* **EXERCISE OBJECTIVE**
Take the entries that follow and return exactly the lines from the one holding "dataUser:supplied:FERPA:studyTopics=basketball" through the one holding "disabled inspect feature.", both included. Nothing else is needed.

* **Items from a data source**
§ §

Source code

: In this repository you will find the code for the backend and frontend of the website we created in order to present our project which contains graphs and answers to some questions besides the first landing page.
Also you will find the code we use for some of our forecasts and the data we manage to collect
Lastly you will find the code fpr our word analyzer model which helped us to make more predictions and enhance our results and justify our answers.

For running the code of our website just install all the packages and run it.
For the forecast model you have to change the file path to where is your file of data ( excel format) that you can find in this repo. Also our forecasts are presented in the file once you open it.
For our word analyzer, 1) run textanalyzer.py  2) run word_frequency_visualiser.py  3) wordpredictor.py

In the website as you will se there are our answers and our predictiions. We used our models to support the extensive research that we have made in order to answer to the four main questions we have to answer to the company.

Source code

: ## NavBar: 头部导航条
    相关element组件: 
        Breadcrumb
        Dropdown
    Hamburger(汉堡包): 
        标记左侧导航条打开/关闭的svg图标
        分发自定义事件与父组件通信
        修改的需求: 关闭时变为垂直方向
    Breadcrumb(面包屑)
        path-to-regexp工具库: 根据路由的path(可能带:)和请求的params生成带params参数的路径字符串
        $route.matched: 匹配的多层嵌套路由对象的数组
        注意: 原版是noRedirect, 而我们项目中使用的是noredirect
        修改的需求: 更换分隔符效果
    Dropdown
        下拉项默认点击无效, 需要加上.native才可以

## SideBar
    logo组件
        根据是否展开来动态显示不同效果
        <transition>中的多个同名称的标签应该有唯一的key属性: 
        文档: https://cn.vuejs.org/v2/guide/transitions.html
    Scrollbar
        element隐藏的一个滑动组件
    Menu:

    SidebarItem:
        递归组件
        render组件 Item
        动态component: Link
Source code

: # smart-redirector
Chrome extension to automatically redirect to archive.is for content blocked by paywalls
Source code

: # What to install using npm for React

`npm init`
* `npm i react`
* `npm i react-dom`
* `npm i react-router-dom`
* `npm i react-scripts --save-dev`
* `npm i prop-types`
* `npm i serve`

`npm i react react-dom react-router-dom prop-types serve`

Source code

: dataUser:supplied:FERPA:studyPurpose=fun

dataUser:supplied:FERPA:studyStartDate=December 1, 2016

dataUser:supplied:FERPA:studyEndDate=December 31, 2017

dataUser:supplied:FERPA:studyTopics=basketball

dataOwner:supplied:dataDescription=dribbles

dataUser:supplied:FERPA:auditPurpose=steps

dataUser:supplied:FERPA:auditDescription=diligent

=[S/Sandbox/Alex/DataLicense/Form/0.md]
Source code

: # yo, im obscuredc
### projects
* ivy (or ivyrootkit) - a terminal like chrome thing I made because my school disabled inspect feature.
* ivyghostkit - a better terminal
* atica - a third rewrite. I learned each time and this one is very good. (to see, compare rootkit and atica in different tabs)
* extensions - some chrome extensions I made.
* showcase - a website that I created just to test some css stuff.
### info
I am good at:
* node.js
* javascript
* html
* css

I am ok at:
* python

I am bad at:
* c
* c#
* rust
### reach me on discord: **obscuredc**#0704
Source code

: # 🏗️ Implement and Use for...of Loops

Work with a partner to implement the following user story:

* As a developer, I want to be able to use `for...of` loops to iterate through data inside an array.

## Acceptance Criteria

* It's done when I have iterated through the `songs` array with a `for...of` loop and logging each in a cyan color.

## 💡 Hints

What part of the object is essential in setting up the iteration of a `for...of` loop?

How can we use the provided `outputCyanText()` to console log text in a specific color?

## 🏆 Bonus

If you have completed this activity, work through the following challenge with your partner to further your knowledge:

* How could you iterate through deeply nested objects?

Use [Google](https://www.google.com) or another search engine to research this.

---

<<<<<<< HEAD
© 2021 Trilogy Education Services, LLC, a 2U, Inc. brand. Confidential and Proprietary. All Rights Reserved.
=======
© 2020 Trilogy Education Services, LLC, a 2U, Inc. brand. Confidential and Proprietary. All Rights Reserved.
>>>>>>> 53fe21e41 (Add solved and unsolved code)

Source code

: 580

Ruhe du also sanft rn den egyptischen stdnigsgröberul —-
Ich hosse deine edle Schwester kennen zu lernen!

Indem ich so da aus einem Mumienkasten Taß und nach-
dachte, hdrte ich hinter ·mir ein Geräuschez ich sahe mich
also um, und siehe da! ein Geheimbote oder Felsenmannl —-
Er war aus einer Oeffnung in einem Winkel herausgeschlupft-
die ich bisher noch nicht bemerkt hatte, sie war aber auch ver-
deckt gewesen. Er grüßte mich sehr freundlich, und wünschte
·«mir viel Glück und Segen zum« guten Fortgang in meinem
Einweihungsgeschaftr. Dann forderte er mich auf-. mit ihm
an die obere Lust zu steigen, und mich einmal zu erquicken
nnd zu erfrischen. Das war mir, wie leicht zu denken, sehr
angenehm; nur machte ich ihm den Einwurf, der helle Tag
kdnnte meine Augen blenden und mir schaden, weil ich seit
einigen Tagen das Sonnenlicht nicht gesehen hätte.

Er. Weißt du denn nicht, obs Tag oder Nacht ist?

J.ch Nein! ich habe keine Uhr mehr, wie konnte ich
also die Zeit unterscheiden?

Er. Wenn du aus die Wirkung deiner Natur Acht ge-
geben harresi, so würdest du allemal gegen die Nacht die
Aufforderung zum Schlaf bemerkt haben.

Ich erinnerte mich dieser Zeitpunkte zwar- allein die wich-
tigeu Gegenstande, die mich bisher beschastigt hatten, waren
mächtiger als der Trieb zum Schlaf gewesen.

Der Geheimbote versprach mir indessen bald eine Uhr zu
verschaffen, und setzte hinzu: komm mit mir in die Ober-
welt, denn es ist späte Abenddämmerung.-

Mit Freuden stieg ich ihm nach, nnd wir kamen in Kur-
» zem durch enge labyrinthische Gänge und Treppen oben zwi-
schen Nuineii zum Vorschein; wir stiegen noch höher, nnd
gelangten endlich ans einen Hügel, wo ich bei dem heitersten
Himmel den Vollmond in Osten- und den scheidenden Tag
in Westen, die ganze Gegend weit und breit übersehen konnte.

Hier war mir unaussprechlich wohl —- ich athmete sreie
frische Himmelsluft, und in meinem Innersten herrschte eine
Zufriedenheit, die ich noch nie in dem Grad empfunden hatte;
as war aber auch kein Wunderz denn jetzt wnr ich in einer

§ §

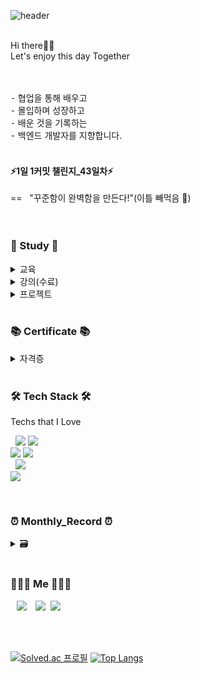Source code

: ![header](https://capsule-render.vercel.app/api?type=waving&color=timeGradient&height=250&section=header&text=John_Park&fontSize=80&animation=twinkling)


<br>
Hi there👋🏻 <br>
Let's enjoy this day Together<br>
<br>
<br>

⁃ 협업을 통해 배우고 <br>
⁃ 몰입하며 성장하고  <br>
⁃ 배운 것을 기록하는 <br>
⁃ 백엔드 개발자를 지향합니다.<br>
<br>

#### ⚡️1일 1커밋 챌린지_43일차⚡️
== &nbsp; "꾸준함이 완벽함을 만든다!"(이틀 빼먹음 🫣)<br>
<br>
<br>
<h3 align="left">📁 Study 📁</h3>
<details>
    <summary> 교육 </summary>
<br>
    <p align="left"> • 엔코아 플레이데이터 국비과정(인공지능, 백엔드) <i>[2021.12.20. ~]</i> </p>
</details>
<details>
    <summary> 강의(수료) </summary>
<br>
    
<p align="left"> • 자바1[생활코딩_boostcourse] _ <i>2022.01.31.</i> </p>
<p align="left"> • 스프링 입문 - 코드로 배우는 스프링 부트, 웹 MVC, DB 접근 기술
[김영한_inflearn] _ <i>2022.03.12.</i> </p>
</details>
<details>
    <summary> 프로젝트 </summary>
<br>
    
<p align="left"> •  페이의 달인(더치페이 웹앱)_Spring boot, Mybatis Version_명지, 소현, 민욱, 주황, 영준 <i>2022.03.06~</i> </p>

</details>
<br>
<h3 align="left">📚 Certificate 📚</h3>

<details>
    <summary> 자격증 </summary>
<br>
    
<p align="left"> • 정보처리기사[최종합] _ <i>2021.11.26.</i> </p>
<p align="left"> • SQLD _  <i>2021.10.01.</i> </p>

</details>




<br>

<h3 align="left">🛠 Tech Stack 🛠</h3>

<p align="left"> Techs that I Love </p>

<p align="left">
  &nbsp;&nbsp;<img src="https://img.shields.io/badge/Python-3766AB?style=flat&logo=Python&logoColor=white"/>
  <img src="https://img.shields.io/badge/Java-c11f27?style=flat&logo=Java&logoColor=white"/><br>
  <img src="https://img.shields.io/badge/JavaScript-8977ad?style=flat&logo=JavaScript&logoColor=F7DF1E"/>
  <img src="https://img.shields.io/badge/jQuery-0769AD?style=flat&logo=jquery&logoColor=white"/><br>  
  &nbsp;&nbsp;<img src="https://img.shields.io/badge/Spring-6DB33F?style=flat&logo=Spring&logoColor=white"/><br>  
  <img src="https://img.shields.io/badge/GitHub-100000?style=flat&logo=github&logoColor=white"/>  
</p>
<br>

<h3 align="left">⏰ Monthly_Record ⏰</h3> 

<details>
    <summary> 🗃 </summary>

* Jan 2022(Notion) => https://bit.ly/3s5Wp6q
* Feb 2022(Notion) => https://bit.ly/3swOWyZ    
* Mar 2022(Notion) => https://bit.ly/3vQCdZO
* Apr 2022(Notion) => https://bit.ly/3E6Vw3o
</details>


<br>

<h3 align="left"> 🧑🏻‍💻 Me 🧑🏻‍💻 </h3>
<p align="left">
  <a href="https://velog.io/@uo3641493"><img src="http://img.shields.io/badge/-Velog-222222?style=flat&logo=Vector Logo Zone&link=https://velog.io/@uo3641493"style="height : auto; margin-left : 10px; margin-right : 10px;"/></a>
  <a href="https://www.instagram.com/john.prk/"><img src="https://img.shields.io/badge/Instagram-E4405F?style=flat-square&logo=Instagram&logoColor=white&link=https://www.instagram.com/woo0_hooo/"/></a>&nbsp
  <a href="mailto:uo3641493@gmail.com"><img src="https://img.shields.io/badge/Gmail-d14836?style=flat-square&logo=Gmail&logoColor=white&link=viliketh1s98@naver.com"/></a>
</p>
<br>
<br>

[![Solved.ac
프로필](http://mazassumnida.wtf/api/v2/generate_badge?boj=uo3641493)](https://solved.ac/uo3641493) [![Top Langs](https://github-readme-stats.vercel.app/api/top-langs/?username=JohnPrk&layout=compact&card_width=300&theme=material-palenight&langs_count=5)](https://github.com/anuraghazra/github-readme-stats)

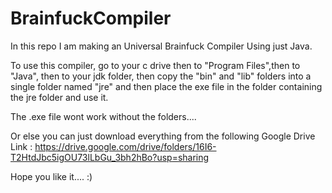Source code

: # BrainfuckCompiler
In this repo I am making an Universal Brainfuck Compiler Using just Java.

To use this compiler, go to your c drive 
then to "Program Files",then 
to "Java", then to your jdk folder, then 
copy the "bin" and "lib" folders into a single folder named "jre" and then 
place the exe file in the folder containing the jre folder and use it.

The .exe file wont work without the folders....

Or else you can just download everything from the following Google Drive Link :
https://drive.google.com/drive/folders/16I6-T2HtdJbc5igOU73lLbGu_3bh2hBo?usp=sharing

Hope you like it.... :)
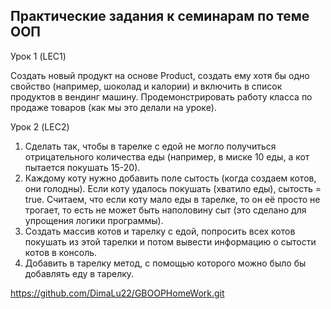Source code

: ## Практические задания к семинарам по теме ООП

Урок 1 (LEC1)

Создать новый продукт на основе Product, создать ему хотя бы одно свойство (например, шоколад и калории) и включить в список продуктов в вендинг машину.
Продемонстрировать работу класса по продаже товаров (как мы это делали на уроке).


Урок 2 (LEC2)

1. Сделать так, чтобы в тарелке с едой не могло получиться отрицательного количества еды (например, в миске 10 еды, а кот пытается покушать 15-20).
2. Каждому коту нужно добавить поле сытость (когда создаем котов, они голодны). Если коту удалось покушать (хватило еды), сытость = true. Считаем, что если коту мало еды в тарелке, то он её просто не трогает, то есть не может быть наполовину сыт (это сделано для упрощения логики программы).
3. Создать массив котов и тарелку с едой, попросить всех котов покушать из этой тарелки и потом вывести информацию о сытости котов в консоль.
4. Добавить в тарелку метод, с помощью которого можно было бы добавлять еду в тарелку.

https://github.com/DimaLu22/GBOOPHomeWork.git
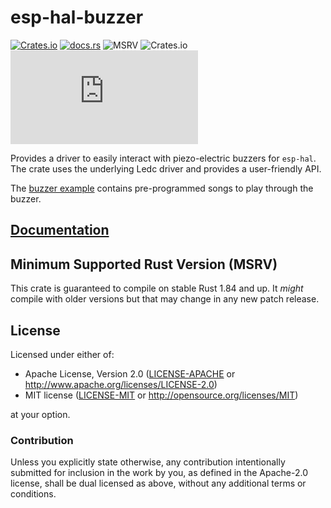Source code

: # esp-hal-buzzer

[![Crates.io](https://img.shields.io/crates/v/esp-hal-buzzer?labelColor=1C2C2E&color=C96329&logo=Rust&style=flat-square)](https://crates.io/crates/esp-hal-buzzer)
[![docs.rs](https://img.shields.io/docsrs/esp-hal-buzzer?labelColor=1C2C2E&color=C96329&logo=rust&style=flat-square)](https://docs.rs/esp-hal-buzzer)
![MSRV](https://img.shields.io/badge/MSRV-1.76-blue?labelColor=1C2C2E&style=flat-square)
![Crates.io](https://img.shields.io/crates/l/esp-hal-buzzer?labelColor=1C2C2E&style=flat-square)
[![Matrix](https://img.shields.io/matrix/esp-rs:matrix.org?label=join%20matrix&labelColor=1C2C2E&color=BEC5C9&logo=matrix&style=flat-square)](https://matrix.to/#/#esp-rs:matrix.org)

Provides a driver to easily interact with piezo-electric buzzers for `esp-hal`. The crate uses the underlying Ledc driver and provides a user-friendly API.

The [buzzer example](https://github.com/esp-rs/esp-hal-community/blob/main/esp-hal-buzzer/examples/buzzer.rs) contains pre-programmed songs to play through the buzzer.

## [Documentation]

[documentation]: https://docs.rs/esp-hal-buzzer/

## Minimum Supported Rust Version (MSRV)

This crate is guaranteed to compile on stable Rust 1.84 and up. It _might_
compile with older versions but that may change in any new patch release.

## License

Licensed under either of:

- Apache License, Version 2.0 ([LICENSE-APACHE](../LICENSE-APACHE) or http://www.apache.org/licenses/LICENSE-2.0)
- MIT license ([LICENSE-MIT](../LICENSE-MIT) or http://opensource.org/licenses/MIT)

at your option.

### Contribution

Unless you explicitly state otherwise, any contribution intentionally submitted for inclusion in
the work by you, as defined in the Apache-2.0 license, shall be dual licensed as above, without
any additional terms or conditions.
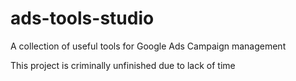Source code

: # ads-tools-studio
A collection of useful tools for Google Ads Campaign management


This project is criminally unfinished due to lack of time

§ §

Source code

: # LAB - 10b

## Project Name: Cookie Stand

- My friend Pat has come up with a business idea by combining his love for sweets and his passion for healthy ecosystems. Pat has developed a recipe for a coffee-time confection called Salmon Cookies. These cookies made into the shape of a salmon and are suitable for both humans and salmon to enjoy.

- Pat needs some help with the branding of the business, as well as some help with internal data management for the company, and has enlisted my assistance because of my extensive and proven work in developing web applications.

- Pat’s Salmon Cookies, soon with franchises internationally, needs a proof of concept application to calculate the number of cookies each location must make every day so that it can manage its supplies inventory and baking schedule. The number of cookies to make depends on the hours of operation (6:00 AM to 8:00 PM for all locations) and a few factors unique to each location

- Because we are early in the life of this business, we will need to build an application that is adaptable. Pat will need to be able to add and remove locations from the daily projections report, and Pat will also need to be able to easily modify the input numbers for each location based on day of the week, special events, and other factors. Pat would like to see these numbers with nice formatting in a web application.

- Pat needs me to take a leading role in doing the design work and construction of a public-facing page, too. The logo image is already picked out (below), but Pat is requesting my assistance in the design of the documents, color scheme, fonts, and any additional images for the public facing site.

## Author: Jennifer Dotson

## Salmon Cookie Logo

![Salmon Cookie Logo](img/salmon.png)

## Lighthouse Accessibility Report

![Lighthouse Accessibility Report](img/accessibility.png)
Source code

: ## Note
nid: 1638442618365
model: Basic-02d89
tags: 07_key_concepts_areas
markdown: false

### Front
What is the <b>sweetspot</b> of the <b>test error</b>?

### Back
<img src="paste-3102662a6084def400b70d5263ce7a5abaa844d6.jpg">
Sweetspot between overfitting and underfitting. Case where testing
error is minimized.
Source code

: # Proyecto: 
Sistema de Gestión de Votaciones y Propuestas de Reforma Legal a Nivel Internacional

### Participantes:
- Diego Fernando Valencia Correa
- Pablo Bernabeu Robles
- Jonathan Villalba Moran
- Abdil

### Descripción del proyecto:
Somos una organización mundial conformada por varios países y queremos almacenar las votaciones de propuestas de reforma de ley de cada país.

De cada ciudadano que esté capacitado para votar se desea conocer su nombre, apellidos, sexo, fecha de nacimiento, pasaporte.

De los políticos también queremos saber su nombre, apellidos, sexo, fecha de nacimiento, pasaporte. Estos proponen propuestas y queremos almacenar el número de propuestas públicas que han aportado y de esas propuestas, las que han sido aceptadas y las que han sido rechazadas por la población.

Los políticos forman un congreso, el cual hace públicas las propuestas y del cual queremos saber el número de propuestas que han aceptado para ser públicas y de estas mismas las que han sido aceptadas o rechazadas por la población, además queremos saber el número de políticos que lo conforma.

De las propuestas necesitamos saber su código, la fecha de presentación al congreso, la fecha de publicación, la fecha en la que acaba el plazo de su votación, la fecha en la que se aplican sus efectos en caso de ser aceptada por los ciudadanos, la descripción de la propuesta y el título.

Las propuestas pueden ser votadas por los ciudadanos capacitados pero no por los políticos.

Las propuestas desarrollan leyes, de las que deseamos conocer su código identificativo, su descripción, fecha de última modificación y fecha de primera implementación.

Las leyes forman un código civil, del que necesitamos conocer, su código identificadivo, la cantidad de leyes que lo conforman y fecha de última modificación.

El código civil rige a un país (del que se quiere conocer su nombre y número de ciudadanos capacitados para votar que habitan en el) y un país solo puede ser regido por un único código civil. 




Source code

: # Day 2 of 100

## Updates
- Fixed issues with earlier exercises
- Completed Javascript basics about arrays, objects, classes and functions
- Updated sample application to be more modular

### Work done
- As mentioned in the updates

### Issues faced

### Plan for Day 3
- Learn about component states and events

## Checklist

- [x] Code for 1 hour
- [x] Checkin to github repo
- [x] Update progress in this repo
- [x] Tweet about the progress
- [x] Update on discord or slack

§ §

* **ANSWER TO THIS TASK**
dataUser:supplied:FERPA:studyTopics=basketball

dataOwner:supplied:dataDescription=dribbles

dataUser:supplied:FERPA:auditPurpose=steps

dataUser:supplied:FERPA:auditDescription=diligent

=[S/Sandbox/Alex/DataLicense/Form/0.md]
Source code

: # yo, im obscuredc
### projects
* ivy (or ivyrootkit) - a terminal like chrome thing I made because my school disabled inspect feature.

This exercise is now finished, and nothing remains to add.